EXERCISE AIM - Copy the data exactly from the line that contains "The main validation" through the line that contains "filtering, scaling, and", keeping both end lines and leaving out everything else.

INFORMATION -
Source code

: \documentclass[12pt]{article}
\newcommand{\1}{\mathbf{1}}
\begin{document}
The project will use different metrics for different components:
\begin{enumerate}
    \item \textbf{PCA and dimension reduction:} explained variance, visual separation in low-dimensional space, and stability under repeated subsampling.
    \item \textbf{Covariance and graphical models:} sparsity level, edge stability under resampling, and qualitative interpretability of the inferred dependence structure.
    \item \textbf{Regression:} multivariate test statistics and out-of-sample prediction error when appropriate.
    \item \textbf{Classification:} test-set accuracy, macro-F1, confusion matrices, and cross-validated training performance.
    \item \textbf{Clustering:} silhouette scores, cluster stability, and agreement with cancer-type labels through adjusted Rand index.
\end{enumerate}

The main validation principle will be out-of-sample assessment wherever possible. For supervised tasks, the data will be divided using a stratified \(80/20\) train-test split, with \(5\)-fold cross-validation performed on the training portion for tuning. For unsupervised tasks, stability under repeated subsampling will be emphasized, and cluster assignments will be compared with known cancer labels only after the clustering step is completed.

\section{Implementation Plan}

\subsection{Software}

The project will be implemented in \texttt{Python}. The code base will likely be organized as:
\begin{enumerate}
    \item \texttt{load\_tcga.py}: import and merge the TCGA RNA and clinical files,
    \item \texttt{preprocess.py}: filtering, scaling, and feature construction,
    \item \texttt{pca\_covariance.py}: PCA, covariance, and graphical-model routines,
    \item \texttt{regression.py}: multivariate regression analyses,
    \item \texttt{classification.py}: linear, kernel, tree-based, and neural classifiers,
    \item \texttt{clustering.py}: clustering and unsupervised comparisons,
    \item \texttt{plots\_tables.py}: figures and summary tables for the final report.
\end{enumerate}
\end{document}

---

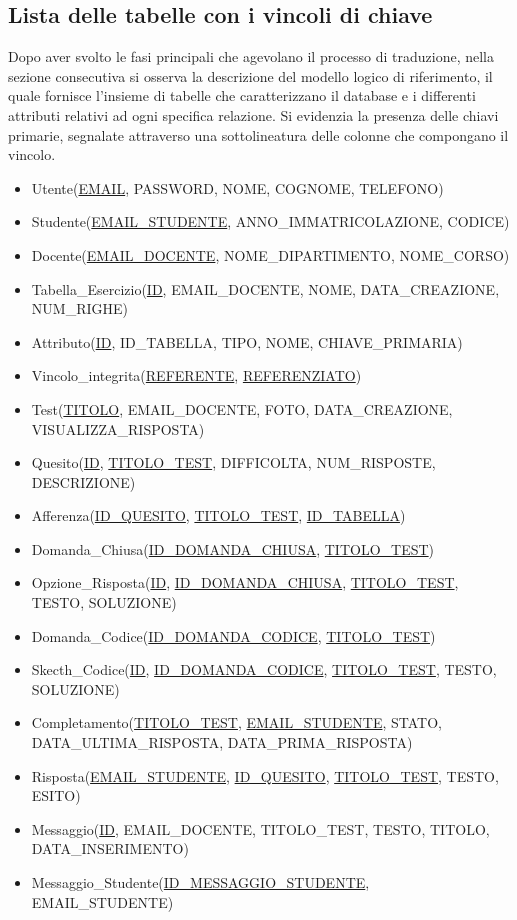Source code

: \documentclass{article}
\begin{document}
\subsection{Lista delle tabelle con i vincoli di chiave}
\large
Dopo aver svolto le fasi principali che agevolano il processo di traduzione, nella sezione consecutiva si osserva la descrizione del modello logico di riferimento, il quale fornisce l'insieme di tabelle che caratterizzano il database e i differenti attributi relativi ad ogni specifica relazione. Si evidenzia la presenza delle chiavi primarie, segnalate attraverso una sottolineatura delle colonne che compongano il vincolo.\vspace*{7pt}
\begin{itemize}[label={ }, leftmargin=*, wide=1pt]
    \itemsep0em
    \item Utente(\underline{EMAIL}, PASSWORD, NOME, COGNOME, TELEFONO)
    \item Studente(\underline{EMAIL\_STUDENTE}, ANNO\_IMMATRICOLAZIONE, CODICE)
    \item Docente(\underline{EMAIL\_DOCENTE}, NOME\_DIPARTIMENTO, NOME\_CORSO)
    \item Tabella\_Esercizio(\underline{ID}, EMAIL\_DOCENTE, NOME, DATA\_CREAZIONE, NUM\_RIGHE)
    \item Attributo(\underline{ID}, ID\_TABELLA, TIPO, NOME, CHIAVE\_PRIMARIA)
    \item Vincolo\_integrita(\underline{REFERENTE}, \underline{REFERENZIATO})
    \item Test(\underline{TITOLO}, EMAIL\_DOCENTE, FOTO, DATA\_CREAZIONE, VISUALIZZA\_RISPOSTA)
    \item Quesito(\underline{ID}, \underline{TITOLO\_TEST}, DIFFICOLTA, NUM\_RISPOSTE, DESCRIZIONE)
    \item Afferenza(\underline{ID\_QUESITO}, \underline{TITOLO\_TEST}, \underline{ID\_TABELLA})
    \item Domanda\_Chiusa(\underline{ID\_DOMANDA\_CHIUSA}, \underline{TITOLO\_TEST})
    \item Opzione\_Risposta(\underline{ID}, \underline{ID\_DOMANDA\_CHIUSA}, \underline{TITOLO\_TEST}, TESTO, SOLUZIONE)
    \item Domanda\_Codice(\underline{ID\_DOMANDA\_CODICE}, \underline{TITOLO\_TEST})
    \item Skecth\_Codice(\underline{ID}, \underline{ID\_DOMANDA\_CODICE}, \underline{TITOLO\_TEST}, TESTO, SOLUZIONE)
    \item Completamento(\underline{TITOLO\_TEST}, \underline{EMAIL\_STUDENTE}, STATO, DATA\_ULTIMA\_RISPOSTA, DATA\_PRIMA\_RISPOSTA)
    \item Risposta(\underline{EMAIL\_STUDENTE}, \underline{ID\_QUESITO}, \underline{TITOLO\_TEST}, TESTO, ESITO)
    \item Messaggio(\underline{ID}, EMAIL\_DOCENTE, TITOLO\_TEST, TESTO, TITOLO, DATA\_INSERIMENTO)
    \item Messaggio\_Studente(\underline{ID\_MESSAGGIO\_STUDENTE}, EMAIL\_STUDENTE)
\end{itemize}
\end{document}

SOLVED EXERCISE -
The main validation principle will be out-of-sample assessment wherever possible. For supervised tasks, the data will be divided using a stratified \(80/20\) train-test split, with \(5\)-fold cross-validation performed on the training portion for tuning. For unsupervised tasks, stability under repeated subsampling will be emphasized, and cluster assignments will be compared with known cancer labels only after the clustering step is completed.

\section{Implementation Plan}

\subsection{Software}

The project will be implemented in \texttt{Python}. The code base will likely be organized as:
\begin{enumerate}
    \item \texttt{load\_tcga.py}: import and merge the TCGA RNA and clinical files,
    \item \texttt{preprocess.py}: filtering, scaling, and feature construction,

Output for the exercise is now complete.